St. Mary’s College of Maryland, a fine, public liberal arts institution, faced a big problem.  Mold sickened students and displaced 250 of them from their dorm rooms.  What did the college do?  It found a cruise ship to provide temporary housing while they remediate the mold problem.

The college’s communications solution was a brilliant move on several fronts.  It raised the spirits of frustrated students who were placed in hotels, some of them 20 miles away from campus, solved a real problem, and it landed the college front page Metro section coverage in the Washington Post, generating positive buzz about the school.   The college, which prides itself as being a center for scholarship and sailing and on being a strong community,  was able to reinforce its unique selling proposition through its creative handling of this crisis.  And renting the ship will cost less than the hotel bills.

What could have been a PR disaster has turned into a PR boon.

How to Turn PR Lemons into Lemonade

1) Stay true to your brand promise.

When dealing with a crisis or introducing a new product or service, it is important to act in keeping with your brand promise.  Putting students on a cruise ship would not have been the right decision for another university whose identity wasn’t so tied to the water.

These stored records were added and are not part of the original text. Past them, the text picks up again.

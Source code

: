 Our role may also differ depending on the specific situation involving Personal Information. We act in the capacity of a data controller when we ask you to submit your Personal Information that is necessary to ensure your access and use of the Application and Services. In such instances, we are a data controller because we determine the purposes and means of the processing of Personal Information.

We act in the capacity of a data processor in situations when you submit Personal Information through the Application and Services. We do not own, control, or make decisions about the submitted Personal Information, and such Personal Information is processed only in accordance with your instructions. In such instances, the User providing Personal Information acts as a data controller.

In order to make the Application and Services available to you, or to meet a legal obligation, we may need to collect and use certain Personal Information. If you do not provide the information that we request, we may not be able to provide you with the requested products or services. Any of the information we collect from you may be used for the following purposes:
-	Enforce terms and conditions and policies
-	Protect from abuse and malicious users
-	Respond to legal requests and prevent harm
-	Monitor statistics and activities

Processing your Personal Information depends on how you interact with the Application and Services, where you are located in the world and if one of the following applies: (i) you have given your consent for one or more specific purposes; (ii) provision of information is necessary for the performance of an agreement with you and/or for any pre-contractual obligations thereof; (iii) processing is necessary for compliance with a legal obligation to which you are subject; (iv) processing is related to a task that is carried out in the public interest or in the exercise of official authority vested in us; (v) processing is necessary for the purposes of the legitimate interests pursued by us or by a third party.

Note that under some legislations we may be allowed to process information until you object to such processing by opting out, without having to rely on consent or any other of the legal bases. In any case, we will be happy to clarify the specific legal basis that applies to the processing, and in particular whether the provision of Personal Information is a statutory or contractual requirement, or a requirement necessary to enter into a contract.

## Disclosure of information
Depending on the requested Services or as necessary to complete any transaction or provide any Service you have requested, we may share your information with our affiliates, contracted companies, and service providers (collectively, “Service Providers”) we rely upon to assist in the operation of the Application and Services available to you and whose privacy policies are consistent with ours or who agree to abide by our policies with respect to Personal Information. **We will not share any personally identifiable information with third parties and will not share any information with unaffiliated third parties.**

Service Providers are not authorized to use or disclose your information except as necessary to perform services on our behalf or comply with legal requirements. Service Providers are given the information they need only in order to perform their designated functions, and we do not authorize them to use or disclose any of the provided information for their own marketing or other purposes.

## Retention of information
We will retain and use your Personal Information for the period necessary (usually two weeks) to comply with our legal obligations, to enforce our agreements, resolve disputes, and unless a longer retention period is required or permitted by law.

2) Be willing to look solutions and ideas outside of the box.

The college’s first reaction was to put students in hotels, a logical solution that allowed them to move students quickly and get them away from a dangerous health situation.  While the hotels solved one problem, it created another–long commutes and fracturing the college community.  When College officials heard that a boat was for sale and on its way to Virginia, College president Joseph Urgo acted quickly to see if they could use the boat for a period of time.

3) Communicate, Communicate, Communicate.

The College’s Web site is full a great information for students and others about the mold problem.  The communications are clear, contain frequent updates and continually reinforce the values and strengths of the school.   They didn’t back away from the problem or try to push it under the rug.  They dealt with it and were very transparent about it.  There is an open comments page and not all comments are positive and they are using Facebook as well.

Bad things happen.  The real lesson of St. Mary’s College is that what matters is how you deal with them.

What do you think? Do you have examples of successful and creative crisis management?